立ち直ったジェイソン・リッチの底力を見よ!

やっぱりこの作家、ただ者じゃない! デビュー作『ザ・プロフェッサー』に始まるトム・マクマートリーの4作の後、その教え子である黒人弁護ポーセフィス・ヘインズ2作と、胸アツ作品ばかり叩き出してきたが、久々の新シリーズである看板弁護士ジェイソン・リッチの最新シリーズが1作目は少し世界が変わったかなと危惧していたところ、今年邦訳された第2作『リッチ・ウォーターズ』が半端じゃなく面白い。リーガル・サスペンスという枠の中でここまで、様々なバリエーションを連発してくれる作家はいないと思う。新シリーズ第一作で登場したアル中ヒーローの弁護士ジェイソン・リッチが、第一作で立ち直り、第二作は厚みも深みも増幅して、凄いベージターナーぶりを発揮してくれているのだ。

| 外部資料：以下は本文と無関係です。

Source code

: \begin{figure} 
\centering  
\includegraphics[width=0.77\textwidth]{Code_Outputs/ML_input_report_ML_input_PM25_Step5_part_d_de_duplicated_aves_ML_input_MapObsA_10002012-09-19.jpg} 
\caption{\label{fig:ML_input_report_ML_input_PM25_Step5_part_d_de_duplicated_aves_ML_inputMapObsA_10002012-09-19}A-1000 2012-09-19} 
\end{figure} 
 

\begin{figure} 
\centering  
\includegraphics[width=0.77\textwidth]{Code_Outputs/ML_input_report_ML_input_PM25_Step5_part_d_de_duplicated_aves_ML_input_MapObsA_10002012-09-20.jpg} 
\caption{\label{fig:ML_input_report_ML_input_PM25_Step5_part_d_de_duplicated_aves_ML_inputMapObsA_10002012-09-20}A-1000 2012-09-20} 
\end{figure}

 明日、上京してその2日後には、初めて赤道を南側に渡る。その旅で読もうという目論見だったがあまりの面白さに、今夜中に読破してしまいそうな勢いのストーリーに、改めて震えている。読書の快感ですな。

 ☆ちなみにこの作家のシリーズは繋がりがあるので途中から読むのは禁じ手です。本書も、1作目『リッチ・ブラッド』から読まないと損です。1作目はシリーズのイントロダクション的な雰囲気だし、アル中から脱し切れていない主人公ジェイソンが社会復帰するまでのイントロ的ストーリーで、キャラクターたちの運命の凄まじい変遷を原因と結果としてちゃんと味わうには、どのシリーズも最初から読んで100%の味わいとなるもの、であることをお伝えしておきます。
リッチ・ウォーターズ (小学館文庫 へ 2-8) Amazon書評・レビュー: リッチ・ウォーターズ (小学館文庫 へ 2-8)より
4094073558
No.5
(4pt)

集中しろ。自分のコントロールできることに集中しろ。

交通事故訴訟の専門弁護士は町じゅうに「看板(ビルーボード)」がたっていて顔をさらしています。東京近辺でいえばさしずめ「インプラント歯科」といったところでしょうか。アメリカのなかでも特に保守的なアラバマ州で、尊敬を集める保安官補が高校の同級生に散弾銃で射殺された、というショッキングな刑事事件の弁護を引き受けざるを得なくなります。なぜか覚醒剤密売組織を牛耳る男からの依頼なのですが、当然のことながら自分や家族への脅迫は続きます。

どうして自分に依頼が来てしまったのか、そして本当に被告が犯人なのか、ようやくアルコール依存症から抜け出した主人公の葛藤は真に迫っています。さらに次々と大切な人たちを亡くした喪失感とも戦いますし、自分以外にも依存症が蔓延しているという底なし沼状態にどっぷりつからなくてはなりません。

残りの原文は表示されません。